Read the lines below. Copy out any that hold the string "textbf".

######

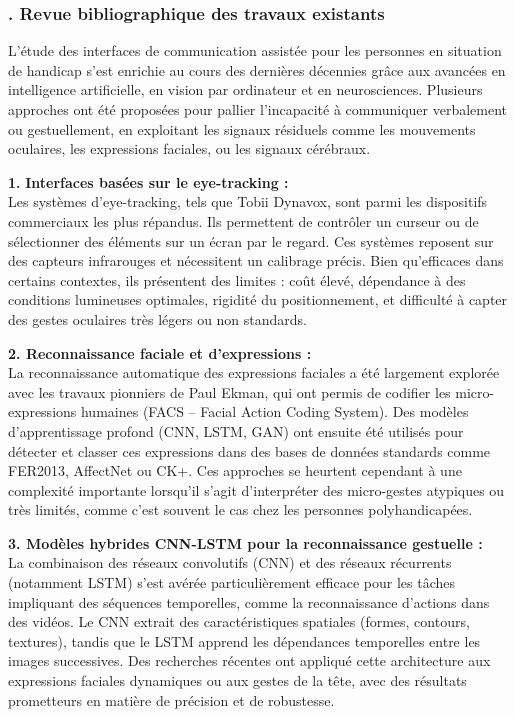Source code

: \documentclass[
]{article}
\begin{document}
\hypertarget{revue-bibliographique-des-travaux-existants}{%
\subsubsection{\texorpdfstring{\hfill{}. Revue bibliographique des travaux existants}{ 10.1. Revue bibliographique des travaux existants}}\label{revue-bibliographique-des-travaux-existants}}

L'étude des interfaces de communication assistée pour les personnes en situation de handicap s'est enrichie au cours des dernières décennies grâce aux avancées en intelligence artificielle, en vision par ordinateur et en neurosciences. Plusieurs approches ont été proposées pour pallier l'incapacité à communiquer verbalement ou gestuellement, en exploitant les signaux résiduels comme les mouvements oculaires, les expressions faciales, ou les signaux cérébraux.

\textbf{1.} \textbf{Interfaces basées sur le eye-tracking :\\
} Les systèmes d'eye-tracking, tels que Tobii Dynavox, sont parmi les dispositifs commerciaux les plus répandus. Ils permettent de contrôler un curseur ou de sélectionner des éléments sur un écran par le regard. Ces systèmes reposent sur des capteurs infrarouges et nécessitent un calibrage précis. Bien qu'efficaces dans certains contextes, ils présentent des limites : coût élevé, dépendance à des conditions lumineuses optimales, rigidité du positionnement, et difficulté à capter des gestes oculaires très légers ou non standards.{}

\textbf{2. Reconnaissance faciale et d'expressions :\\
} La reconnaissance automatique des expressions faciales a été largement explorée avec les travaux pionniers de Paul Ekman{}, qui ont permis de codifier les micro-expressions humaines (FACS -- Facial Action Coding System). Des modèles d'apprentissage profond (CNN, LSTM, GAN) ont ensuite été utilisés pour d{}étecter et classer ces expressions dans des bases de données standards comme FER2013, AffectNet ou CK+. Ces approches se heurtent cependant à une complexité importante lorsqu'il s'agit d'interpréter des micro-gestes atypiques ou très limités, comme c'est souvent le cas chez les personnes polyhandicapées.

\textbf{3. Modèles hybrides CNN-LSTM pour la reconnaissance gestuelle :\\
} La combinaison des réseaux convolutifs (CNN) et des réseaux récurrents (notamment LSTM) s'est avérée particulièrement efficace pour les tâches impliquant des séquences temporelles, comme la reconnaissance d'actions dans des vidéos. Le CNN extrait des caractéristiques spatiales (formes, contours, textures), tandis que le LSTM apprend les dépendances temporelles entre les images successives. Des recherches récentes ont appliqué cette architecture aux expressions faciales dynamiques ou aux gestes de la tête, avec des résultats prometteurs en matière de précision et de robustesse.
\end{document}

######

■ **EXERCISE RESPONSE**:
\textbf{1.} \textbf{Interfaces basées sur le eye-tracking :\\
\textbf{2. Reconnaissance faciale et d'expressions :\\
\textbf{3. Modèles hybrides CNN-LSTM pour la reconnaissance gestuelle :\\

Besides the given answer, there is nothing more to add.